Plain English Summary
Background and study aims
Patients receive routine chest physiotherapy following major chest surgery in order to prevent the development of chest infections, which lead to higher costs of hospital care and are the main cause of death following this type of surgery. The physiotherapy usually includes deep breathing exercises, which are thought to be necessary as areas of the lungs may be collapsed after surgery, and these exercises at regular intervals daily are thought to help re-open the lung. Deep breathing exercises can be performed through a plastic device which measures the size of the breath, known as an incentive spirometer. This is thought to improve the effectiveness of the exercises by motivating the patient to take the largest deep breaths possible.

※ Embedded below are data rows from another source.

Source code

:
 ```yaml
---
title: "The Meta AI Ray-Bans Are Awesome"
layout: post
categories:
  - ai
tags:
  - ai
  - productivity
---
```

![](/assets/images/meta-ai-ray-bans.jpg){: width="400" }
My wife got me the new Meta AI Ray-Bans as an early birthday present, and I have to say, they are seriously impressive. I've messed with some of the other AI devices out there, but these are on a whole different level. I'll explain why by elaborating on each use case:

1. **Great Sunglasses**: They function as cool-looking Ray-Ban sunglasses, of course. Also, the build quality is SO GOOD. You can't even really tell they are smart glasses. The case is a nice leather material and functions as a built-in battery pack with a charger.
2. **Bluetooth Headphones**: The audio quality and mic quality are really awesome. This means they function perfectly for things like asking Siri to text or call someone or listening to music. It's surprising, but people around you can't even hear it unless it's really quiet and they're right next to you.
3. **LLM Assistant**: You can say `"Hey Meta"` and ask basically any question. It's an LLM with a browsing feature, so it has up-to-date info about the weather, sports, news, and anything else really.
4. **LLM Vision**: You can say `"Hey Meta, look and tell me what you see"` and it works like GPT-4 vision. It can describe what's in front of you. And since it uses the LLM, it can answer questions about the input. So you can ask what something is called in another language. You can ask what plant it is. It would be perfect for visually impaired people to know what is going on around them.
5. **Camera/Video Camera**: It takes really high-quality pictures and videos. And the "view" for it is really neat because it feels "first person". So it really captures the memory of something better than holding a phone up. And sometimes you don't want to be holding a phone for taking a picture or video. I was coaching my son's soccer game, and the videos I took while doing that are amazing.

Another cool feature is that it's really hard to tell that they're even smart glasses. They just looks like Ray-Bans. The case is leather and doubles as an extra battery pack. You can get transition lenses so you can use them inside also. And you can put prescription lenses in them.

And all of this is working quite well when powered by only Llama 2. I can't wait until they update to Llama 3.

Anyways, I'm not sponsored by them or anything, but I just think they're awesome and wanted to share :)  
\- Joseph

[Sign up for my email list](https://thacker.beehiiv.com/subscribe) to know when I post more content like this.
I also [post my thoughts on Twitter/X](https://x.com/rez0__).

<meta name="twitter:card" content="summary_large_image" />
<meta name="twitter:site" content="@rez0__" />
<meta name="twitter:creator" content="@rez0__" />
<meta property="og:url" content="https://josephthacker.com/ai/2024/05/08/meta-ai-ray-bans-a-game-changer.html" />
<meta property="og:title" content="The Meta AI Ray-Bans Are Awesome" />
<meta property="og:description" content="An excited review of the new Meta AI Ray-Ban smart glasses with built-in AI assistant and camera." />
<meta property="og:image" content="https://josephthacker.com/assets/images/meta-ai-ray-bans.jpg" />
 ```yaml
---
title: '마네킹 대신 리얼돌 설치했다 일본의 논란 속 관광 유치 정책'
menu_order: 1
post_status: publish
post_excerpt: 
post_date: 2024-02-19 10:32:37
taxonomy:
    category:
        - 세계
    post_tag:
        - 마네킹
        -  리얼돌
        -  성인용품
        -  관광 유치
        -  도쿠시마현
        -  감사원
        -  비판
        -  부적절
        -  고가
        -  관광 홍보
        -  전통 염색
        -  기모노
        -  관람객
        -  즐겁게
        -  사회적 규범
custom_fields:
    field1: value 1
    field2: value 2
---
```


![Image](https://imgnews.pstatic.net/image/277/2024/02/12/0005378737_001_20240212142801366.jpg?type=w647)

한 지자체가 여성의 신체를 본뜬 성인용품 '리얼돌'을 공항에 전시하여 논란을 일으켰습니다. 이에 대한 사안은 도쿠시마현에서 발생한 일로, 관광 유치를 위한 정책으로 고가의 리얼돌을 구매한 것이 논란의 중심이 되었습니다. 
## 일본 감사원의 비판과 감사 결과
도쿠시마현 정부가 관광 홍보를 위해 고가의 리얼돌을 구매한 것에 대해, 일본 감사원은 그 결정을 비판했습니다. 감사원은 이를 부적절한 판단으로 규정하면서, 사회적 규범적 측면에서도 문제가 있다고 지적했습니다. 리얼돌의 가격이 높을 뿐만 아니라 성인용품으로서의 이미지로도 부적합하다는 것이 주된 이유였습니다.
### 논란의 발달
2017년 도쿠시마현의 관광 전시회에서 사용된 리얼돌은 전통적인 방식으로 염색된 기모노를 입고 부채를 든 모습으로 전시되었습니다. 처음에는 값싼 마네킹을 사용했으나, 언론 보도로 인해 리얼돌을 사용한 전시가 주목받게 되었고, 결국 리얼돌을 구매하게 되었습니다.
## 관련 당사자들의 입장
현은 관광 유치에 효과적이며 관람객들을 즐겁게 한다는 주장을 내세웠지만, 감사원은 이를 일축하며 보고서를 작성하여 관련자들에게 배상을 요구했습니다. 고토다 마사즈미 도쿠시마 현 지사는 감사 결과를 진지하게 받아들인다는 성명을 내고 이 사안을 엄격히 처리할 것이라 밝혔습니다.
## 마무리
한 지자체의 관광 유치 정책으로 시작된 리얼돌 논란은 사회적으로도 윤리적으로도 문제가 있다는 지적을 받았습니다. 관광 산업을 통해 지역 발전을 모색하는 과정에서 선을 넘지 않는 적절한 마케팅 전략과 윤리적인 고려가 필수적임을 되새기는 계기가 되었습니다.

Routine provision of physiotherapy following major chest surgery has long been recommended, and has recently been confirmed as beneficial following a large study which found a marked reduction in chest infection in patients who received treatment. Further research to identify who might most benefit from physiotherapy and exactly what interventions (for example incentive spirometry) are most beneficial is, however, still needed.
There is little quality evidence to support the widespread use of incentive spirometry following chest surgery; only two small studies have examined this treatment but demonstrated no benefit, perhaps because of the quality of the studies. Our aim was to examine the effectiveness of incentive spirometry as compared to deep breathing exercises in patients undergoing major chest and lung surgery at the regional thoracic surgery department at Heartlands Hospital, Birmingham (UK).
We also aimed to observe its effectiveness in patients specifically at a high risk of chest infection after surgery.
Who can participate?
Adults (aged 18 and over) undergoing planned major chest surgery involving the lungs.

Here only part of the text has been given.